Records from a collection
---*---

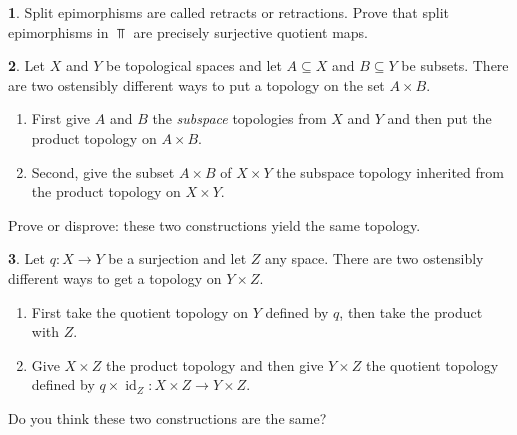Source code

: \documentclass[11pt]{article}
\theoremstyle{definition}
\newtheorem{problem}{}
\newcommand{\bp}{\begin{problem}}
\newcommand{\ep}{\end{problem}\bigskip}
\theoremstyle{theorem}
\DeclareMathOperator{\id}{id}
\begin{document}
\bp Split epimorphisms are called retracts or retractions.  Prove that split epimorphisms in $\Top$ are precisely surjective quotient maps.
\ep


\begin{problem} Let $X$ and $Y$ be topological spaces and let $A\subseteq X$ and $B\subseteq Y$ be subsets.  There are two ostensibly different ways to put a topology on the set $A\times B$.

\begin{enumerate}[label=(\alph*)]
\item First give $A$ and $B$ the \emph{subspace} topologies from $X$ and $Y$ and then put the product topology on $A\times B$. 
\item Second, give the subset $A\times B$ of $X\times Y$ the subspace topology inherited from the product topology on $X\times Y$.
\end{enumerate}
Prove or disprove:  these two constructions yield the same topology.
\end{problem}

\begin{problem}Let $q:X\to Y$ be a surjection and let $Z$ any space.  There are two ostensibly different ways to get a topology on $Y\times Z$.  
\begin{enumerate}[label=(\alph*)]
\item First take the quotient topology on $Y$ defined by $q$, then take the product with $Z$.
\item Give $X\times Z$ the product topology and then give $Y\times Z$ the quotient topology defined by $q\times \id_Z:X \times Z \to Y \times Z.$
\end{enumerate}

Do you think these two constructions are the same?
\end{problem}
\end{document}
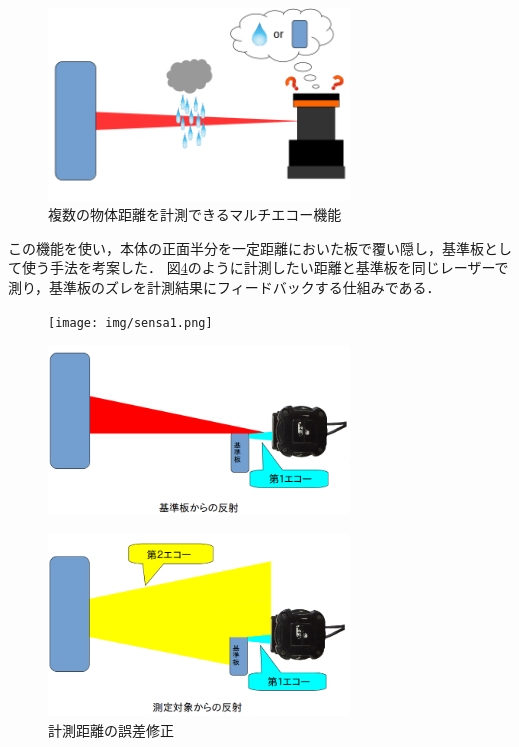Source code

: \documentclass[12pt,oneside]{sotsuken_paper}
\begin{document}
\begin{figure}[H]
\begin{center}
\includegraphics[width=80mm]{img/marutieko2.png}
\end{center}
\caption{複数の物体距離を計測できるマルチエコー機能}
\label{fig:marutieko2}
\end{figure}

この機能を使い，本体の正面半分を一定距離においた板で覆い隠し，基準板として使う手法を考案した．
図\ref{fig:sensa3}のように計測したい距離と基準板を同じレーザーで測り，基準板のズレを計測結果にフィードバックする仕組みである．

\begin{figure}[H]
\begin{center}
\texttt{[image: img/sensa1.png]}
\end{center}
\label{fig:sensa1}
\end{figure}

\begin{figure}[H]
\begin{center}
\includegraphics[width=80mm]{img/sensa2.png}
\end{center}
\label{fig:sensa2}
\end{figure}

\begin{figure}[H]
\begin{center}
\includegraphics[width=80mm]{img/sensa3.png}
\end{center}
\caption{計測距離の誤差修正}
\label{fig:sensa3}
\end{figure}
\end{document}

---*---

§ **The problem**:
Exact repetition is the task: every line from the start of the data to the line with "on $Y\times Z$.", inclusive, and none after it, pictures omitted.

§ **Answer for this exercise**:
Source code

: \documentclass[11pt]{article}
\theoremstyle{definition}
\newtheorem{problem}{}
\newcommand{\bp}{\begin{problem}}
\newcommand{\ep}{\end{problem}\bigskip}
\theoremstyle{theorem}
\DeclareMathOperator{\id}{id}
\begin{document}
\bp Split epimorphisms are called retracts or retractions.  Prove that split epimorphisms in $\Top$ are precisely surjective quotient maps.
\ep


\begin{problem} Let $X$ and $Y$ be topological spaces and let $A\subseteq X$ and $B\subseteq Y$ be subsets.  There are two ostensibly different ways to put a topology on the set $A\times B$.

\begin{enumerate}[label=(\alph*)]
\item First give $A$ and $B$ the \emph{subspace} topologies from $X$ and $Y$ and then put the product topology on $A\times B$. 
\item Second, give the subset $A\times B$ of $X\times Y$ the subspace topology inherited from the product topology on $X\times Y$.
\end{enumerate}
Prove or disprove:  these two constructions yield the same topology.
\end{problem}

\begin{problem}Let $q:X\to Y$ be a surjection and let $Z$ any space.  There are two ostensibly different ways to get a topology on $Y\times Z$.  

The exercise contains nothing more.